▸ ACTION ITEM
Which lines mention "Overview"? Show each one from the listing.

▸ ENTRIES SHOWN
━━━━━━━━━━━━━━━━━━━━
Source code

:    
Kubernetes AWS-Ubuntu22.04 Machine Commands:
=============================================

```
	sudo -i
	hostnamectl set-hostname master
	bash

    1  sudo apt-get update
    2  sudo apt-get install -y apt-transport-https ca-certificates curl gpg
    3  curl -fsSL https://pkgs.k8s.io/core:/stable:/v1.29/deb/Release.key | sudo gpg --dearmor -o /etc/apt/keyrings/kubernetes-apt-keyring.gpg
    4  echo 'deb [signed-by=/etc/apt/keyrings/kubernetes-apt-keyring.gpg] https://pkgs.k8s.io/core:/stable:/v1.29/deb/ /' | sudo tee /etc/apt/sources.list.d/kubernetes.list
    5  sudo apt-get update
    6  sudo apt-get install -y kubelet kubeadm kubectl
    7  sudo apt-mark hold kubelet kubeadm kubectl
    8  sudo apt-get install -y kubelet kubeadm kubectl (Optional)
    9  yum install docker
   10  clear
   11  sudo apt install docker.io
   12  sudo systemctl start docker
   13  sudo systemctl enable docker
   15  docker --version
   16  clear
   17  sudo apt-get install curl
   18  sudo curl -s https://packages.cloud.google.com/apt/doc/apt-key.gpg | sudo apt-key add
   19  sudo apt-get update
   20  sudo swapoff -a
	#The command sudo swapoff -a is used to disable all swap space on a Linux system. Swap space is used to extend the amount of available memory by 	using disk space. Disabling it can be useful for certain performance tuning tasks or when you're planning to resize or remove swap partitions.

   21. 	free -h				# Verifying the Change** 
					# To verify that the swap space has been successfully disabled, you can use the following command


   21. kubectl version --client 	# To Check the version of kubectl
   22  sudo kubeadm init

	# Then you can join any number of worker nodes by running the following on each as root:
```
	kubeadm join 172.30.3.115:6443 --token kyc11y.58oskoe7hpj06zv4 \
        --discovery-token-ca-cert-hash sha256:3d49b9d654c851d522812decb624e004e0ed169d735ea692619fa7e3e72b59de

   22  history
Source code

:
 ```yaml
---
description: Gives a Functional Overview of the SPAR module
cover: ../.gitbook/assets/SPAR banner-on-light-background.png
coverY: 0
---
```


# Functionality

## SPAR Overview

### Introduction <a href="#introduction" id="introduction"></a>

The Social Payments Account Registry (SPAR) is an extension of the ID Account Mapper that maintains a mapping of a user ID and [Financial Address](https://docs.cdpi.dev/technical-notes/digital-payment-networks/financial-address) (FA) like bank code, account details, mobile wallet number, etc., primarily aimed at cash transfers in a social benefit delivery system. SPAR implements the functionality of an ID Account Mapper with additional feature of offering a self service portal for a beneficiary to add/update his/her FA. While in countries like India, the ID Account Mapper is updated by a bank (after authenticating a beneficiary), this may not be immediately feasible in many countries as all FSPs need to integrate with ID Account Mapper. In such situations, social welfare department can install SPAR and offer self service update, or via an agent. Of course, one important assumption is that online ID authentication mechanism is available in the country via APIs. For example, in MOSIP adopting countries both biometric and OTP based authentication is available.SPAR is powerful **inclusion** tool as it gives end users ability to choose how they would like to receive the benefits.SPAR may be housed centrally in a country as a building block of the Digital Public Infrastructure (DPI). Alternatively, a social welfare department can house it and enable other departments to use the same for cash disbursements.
━━━━━━━━━━━━━━━━━━━━
▸ RESPONSE AREA
description: Gives a Functional Overview of the SPAR module
## SPAR Overview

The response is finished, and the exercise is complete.